Auch hier lag ich falsch.

Es sieht eher nicht gut aus für meine (etwas geschmacklose ließe sich sagen) Wette. Und auch, wenn Deutschland im Bereich Mitigation (z.b. social distancing) gerade mächtig zulegt, derartige Maßnahmenpakete wirken sich erst mit ca. 7-9 Tagen Verzögerung bei den Infektionsszahlen aus, aufgrund von Inkubationszeit (ca. 5,2 Tage) und Testlaufzeiten. Und das ist dann erst der allererste, anfängliche Effekt. Für die volle Wirkung der Maßnahmen werden sogar drei bis vier Wochen Zeit benötigt. Das liegt u.a. an der Streuung von Inkubationszeiten (bis zu 14 Tage), Testlaufzeiten, Veröffentlichungslaufzieten, Testzeitpunktdifferenzen (eher nur sehr selten wird am allerersten Tag der ersten Krankheitssymptome getestet) usw. Also, bis sich NPIs (non-pharmaceutical Interventions) voll in der Statistik auswirken, können sehr leicht drei oder vier Wochen Zeit vergehen.

++ update ++
Trotzdem könnte meine "Wette" am Sonnabend oder Sonntag noch aufgehen. Das ist schade, für die Menschen in den USA.

++ update ++
Sie ging auf. Und das ist schade.

++ update ++
Es ist ganz schön gruselig, sich diese Zahlen über zwei Wochen hinweg anzugucken. Aus 10.000 Erkrankungsfällen (beide Länder) wurden in zwei Wochen 200.000 Fälle, und wenn wir da einen "Faktor 10" ansetzen, dann entspricht das 2 Millionen echten Erkrankungen.

Drei Wochen später werden sich hier einige dieser Erkrankungen in Sterbefälle verwandeln, das heißt, wenn wir hier einmal eher zurückhaltend 3 Prozent ansetzen, dann weden der April und Mai für beide Länder mindestens 60.000 Tote bedeuten.

Vielleicht sogar 200.000 Tote.

Furchtbar.

++ Update 07.04. +++

In über 10 Bundesstaaten der USA gibt es bis jetzt nicht die allergeringsten Containment-Maßnahmen. Man trifft sich dort völlig unverändert z.B. in den Gottesdiensten, eng gedrängt, und betrachtet später dann interessiert die apokalyptischen Beschreibungen aus New York, wie sie inzwischen auch von Fox News versendet werden.

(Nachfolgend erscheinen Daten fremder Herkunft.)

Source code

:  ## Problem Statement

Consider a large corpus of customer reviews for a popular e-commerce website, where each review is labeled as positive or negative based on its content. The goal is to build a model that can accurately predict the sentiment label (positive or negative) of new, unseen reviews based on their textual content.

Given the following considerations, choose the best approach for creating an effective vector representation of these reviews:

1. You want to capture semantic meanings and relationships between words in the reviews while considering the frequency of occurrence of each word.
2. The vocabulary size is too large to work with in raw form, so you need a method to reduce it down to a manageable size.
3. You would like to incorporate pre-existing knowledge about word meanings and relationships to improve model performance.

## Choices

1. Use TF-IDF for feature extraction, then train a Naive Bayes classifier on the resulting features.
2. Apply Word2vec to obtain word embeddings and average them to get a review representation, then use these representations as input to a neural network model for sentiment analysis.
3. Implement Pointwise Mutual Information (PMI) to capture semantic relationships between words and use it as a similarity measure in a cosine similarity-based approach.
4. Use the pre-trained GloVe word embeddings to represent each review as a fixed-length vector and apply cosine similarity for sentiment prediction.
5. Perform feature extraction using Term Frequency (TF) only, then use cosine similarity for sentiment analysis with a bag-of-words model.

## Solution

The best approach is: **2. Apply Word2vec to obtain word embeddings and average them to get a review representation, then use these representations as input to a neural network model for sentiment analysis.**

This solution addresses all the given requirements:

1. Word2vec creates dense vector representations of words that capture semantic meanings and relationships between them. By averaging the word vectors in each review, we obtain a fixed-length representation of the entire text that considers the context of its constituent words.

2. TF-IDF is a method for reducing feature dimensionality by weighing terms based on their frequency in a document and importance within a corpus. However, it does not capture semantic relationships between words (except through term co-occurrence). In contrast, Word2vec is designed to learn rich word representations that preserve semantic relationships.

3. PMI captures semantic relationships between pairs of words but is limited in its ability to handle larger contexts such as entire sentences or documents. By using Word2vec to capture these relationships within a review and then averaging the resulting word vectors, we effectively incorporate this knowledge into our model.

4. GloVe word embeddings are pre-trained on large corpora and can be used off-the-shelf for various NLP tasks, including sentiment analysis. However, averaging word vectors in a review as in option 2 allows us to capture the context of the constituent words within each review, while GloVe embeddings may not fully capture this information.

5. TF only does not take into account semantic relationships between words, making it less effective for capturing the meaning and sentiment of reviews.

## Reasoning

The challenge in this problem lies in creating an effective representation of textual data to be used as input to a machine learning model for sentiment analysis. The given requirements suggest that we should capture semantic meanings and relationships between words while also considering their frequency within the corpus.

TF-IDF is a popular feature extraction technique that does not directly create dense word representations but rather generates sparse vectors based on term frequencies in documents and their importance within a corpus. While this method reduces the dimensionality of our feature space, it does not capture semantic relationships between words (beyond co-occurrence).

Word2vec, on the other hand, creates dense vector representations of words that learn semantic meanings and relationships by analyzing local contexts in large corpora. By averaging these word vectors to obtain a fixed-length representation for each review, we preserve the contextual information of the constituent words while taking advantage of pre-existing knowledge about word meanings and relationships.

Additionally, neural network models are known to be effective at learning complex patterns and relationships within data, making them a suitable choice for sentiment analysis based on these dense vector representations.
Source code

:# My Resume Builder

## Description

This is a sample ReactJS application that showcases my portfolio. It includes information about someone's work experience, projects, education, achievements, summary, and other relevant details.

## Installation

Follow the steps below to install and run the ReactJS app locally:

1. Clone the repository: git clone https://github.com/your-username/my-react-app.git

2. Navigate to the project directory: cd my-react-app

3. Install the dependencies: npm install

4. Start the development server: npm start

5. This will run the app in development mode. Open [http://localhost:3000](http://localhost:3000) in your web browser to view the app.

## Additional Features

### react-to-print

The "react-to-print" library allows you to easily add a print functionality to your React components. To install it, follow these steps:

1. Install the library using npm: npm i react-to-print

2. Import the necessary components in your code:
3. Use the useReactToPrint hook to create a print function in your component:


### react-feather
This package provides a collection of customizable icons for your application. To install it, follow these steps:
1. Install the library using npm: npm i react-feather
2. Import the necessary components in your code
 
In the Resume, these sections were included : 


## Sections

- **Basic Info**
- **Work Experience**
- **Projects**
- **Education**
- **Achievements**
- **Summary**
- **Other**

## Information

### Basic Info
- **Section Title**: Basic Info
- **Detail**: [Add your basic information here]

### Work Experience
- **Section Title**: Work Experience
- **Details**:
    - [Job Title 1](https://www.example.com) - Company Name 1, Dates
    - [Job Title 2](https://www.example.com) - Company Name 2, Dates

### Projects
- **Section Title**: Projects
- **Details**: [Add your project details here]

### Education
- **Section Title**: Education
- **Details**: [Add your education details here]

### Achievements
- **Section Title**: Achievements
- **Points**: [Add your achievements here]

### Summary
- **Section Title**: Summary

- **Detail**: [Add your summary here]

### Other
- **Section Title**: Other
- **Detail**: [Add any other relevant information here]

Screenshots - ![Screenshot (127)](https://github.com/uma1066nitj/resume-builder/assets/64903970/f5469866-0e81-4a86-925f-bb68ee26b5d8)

Die USA wandern unmittelbar in eine Katastrophe hinein. Und leider, der Punkt ist überschrittten, wo die Katastrophe verhindert werden kann, während unser "Merkeldeutschland" mehr oder minder eine Punktlandung hingelegt hat.

Das ändert aber leider sehr wenig daran, dass die Krise auch bei uns überaus real ist und viele Existenzen ökonomisch und sozial auf dem Spiel stehen.

Immerhin haben wir uns ein wenig Luft verschafft, wobei dies immer noch in drei Wochen auf ca. 10.000 bis 20.000 Fälle in den Intensivstationen hinaus laufen wird. Zur Zeit liegen wir hier bei ca. 4.000 bis 5.000 Fällen, und unangenehm häufig auch mit ECMO, einem verzweifelten Kampf um das Leben der Patienten. Inzwischen ist das Virus auch in viele unserer Senioreneinrichtungen eingewandert.

Die Lage in den USA in 3 Wochen mag ich mir gar nicht so detailliert ausmalen, darum, weil dort der Basisreplikationswert nahezu unverändert hoch liegt. Ende dieses Monats werden die USA über 50.000 Sterbefälle zu beklagen haben, und das ist erst der Anfang.

Die Geschichte wird über Trump urteilen. Aber ganz anders, als er es sich denkt.